-------- Given records

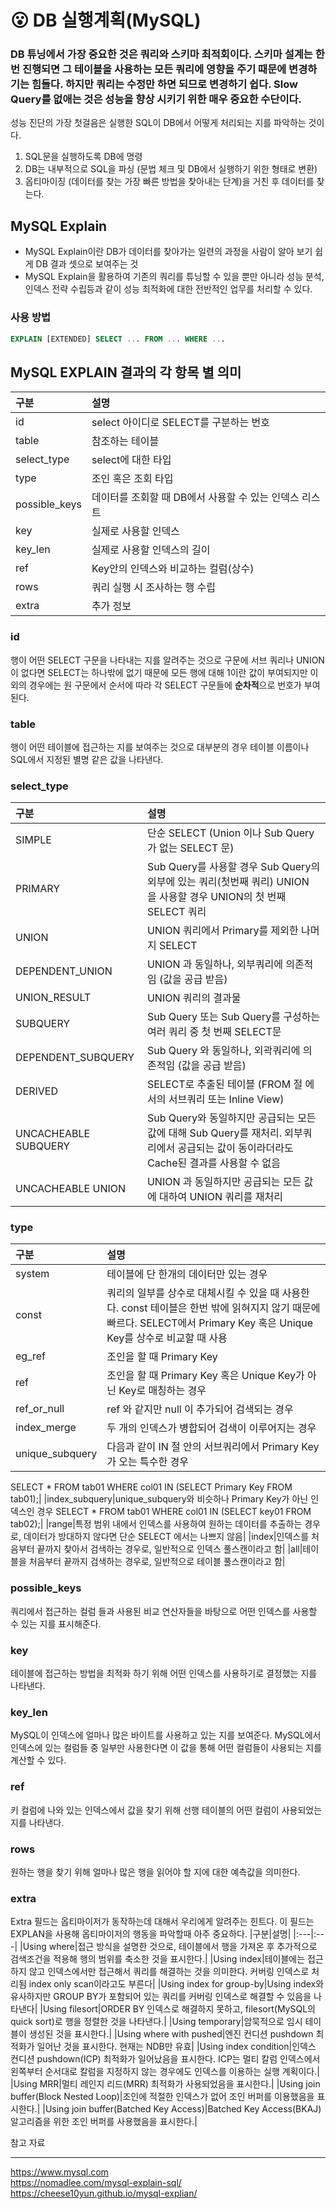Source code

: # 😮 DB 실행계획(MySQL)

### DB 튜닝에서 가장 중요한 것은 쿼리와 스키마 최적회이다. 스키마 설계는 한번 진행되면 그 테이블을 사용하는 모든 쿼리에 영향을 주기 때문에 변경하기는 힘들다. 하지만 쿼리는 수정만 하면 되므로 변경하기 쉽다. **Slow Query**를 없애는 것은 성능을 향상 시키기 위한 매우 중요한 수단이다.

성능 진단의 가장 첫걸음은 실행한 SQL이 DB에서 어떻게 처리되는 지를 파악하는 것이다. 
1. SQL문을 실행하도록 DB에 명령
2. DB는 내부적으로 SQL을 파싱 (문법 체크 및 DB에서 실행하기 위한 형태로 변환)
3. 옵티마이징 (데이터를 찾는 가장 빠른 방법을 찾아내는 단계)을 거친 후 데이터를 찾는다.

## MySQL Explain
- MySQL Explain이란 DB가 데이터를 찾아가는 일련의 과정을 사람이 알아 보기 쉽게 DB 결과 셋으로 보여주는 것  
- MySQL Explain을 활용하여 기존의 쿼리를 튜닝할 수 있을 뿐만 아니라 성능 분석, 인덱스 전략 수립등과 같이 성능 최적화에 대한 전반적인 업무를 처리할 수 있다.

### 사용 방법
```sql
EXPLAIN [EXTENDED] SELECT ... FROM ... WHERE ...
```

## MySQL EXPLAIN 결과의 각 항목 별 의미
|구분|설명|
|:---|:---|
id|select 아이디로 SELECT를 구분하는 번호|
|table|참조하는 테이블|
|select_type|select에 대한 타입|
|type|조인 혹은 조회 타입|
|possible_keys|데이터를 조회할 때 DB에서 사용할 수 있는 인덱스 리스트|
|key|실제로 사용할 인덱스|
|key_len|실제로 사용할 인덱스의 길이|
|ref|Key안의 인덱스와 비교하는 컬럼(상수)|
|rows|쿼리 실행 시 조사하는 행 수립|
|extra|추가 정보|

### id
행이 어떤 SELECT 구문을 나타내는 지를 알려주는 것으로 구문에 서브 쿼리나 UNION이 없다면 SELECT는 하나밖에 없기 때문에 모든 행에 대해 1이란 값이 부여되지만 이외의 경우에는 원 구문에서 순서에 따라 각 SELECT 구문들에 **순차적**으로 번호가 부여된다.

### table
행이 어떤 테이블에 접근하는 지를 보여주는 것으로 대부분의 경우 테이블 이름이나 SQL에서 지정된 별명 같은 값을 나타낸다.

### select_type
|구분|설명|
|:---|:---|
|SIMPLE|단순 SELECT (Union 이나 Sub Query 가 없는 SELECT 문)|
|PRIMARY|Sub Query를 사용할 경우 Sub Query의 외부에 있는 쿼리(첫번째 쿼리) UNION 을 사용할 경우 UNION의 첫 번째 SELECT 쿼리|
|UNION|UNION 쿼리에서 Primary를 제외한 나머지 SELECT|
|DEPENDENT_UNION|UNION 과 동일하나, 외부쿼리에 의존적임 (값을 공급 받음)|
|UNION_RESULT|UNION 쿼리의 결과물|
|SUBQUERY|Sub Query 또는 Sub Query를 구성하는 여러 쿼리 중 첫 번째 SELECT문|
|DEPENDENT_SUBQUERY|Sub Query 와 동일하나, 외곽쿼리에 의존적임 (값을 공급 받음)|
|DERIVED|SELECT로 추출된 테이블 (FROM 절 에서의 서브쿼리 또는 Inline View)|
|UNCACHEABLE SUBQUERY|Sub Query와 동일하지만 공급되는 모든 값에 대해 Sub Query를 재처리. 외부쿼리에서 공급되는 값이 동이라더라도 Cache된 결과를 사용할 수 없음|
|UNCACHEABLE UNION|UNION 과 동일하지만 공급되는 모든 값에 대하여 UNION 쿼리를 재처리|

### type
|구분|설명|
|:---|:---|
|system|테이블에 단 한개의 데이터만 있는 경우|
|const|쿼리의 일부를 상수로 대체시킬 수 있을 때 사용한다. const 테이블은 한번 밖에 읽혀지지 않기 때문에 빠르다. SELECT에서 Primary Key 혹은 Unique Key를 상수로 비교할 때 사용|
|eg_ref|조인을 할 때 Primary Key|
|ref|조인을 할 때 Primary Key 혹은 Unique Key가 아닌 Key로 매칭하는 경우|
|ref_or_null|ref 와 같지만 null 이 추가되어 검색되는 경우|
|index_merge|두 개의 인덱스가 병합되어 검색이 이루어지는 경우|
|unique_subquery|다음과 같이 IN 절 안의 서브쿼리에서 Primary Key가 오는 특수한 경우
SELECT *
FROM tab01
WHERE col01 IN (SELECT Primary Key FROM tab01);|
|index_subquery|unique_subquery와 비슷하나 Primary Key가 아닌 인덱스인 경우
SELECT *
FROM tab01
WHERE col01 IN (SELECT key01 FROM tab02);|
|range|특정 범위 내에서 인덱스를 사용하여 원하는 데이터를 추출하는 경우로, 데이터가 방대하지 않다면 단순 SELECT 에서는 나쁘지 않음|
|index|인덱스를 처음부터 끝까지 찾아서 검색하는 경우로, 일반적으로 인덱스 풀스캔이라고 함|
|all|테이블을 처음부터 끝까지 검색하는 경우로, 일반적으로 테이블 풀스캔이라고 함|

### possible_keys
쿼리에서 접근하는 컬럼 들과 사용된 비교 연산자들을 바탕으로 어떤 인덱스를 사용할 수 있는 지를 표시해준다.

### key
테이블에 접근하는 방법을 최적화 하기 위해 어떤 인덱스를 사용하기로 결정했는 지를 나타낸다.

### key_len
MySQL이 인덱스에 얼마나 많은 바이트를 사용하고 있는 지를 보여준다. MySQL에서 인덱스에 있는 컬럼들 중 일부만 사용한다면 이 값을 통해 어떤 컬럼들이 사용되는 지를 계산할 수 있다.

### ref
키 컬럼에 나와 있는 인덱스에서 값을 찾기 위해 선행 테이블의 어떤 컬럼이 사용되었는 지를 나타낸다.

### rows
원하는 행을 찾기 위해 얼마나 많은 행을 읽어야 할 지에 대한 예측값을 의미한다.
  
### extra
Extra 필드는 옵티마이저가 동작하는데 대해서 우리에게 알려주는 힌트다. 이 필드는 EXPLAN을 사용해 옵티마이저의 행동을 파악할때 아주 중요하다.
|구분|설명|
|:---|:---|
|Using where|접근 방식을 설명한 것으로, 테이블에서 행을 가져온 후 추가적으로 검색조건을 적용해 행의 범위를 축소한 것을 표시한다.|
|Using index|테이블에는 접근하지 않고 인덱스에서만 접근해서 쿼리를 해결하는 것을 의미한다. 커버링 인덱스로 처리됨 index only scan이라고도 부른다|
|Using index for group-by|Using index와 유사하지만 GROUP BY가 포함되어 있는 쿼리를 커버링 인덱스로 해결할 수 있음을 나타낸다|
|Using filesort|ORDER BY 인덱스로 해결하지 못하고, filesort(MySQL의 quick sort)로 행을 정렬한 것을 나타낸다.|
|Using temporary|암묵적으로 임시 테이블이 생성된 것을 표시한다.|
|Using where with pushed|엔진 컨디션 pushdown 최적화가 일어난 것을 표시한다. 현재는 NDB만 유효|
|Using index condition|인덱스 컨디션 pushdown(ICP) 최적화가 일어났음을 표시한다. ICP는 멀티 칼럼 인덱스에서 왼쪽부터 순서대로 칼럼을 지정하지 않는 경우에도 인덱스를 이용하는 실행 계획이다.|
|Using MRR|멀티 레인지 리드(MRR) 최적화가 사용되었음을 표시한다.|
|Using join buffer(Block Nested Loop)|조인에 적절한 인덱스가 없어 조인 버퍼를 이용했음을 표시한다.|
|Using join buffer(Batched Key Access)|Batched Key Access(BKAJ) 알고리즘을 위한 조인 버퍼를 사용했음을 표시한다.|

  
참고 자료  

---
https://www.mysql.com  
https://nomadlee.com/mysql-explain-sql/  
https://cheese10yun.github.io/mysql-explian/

----------------

Problem requirements -> From the opening line of the entries above to the line that holds "첫 번째 SELECT문|", inclusive, reproduce each line exactly and omit any picture.

Exercise response ->
Source code

: # 😮 DB 실행계획(MySQL)

### DB 튜닝에서 가장 중요한 것은 쿼리와 스키마 최적회이다. 스키마 설계는 한번 진행되면 그 테이블을 사용하는 모든 쿼리에 영향을 주기 때문에 변경하기는 힘들다. 하지만 쿼리는 수정만 하면 되므로 변경하기 쉽다. **Slow Query**를 없애는 것은 성능을 향상 시키기 위한 매우 중요한 수단이다.

성능 진단의 가장 첫걸음은 실행한 SQL이 DB에서 어떻게 처리되는 지를 파악하는 것이다. 
1. SQL문을 실행하도록 DB에 명령
2. DB는 내부적으로 SQL을 파싱 (문법 체크 및 DB에서 실행하기 위한 형태로 변환)
3. 옵티마이징 (데이터를 찾는 가장 빠른 방법을 찾아내는 단계)을 거친 후 데이터를 찾는다.

## MySQL Explain
- MySQL Explain이란 DB가 데이터를 찾아가는 일련의 과정을 사람이 알아 보기 쉽게 DB 결과 셋으로 보여주는 것  
- MySQL Explain을 활용하여 기존의 쿼리를 튜닝할 수 있을 뿐만 아니라 성능 분석, 인덱스 전략 수립등과 같이 성능 최적화에 대한 전반적인 업무를 처리할 수 있다.

### 사용 방법
```sql
EXPLAIN [EXTENDED] SELECT ... FROM ... WHERE ...
```

## MySQL EXPLAIN 결과의 각 항목 별 의미
|구분|설명|
|:---|:---|
id|select 아이디로 SELECT를 구분하는 번호|
|table|참조하는 테이블|
|select_type|select에 대한 타입|
|type|조인 혹은 조회 타입|
|possible_keys|데이터를 조회할 때 DB에서 사용할 수 있는 인덱스 리스트|
|key|실제로 사용할 인덱스|
|key_len|실제로 사용할 인덱스의 길이|
|ref|Key안의 인덱스와 비교하는 컬럼(상수)|
|rows|쿼리 실행 시 조사하는 행 수립|
|extra|추가 정보|

### id
행이 어떤 SELECT 구문을 나타내는 지를 알려주는 것으로 구문에 서브 쿼리나 UNION이 없다면 SELECT는 하나밖에 없기 때문에 모든 행에 대해 1이란 값이 부여되지만 이외의 경우에는 원 구문에서 순서에 따라 각 SELECT 구문들에 **순차적**으로 번호가 부여된다.

### table
행이 어떤 테이블에 접근하는 지를 보여주는 것으로 대부분의 경우 테이블 이름이나 SQL에서 지정된 별명 같은 값을 나타낸다.

### select_type
|구분|설명|
|:---|:---|
|SIMPLE|단순 SELECT (Union 이나 Sub Query 가 없는 SELECT 문)|
|PRIMARY|Sub Query를 사용할 경우 Sub Query의 외부에 있는 쿼리(첫번째 쿼리) UNION 을 사용할 경우 UNION의 첫 번째 SELECT 쿼리|
|UNION|UNION 쿼리에서 Primary를 제외한 나머지 SELECT|
|DEPENDENT_UNION|UNION 과 동일하나, 외부쿼리에 의존적임 (값을 공급 받음)|
|UNION_RESULT|UNION 쿼리의 결과물|
|SUBQUERY|Sub Query 또는 Sub Query를 구성하는 여러 쿼리 중 첫 번째 SELECT문|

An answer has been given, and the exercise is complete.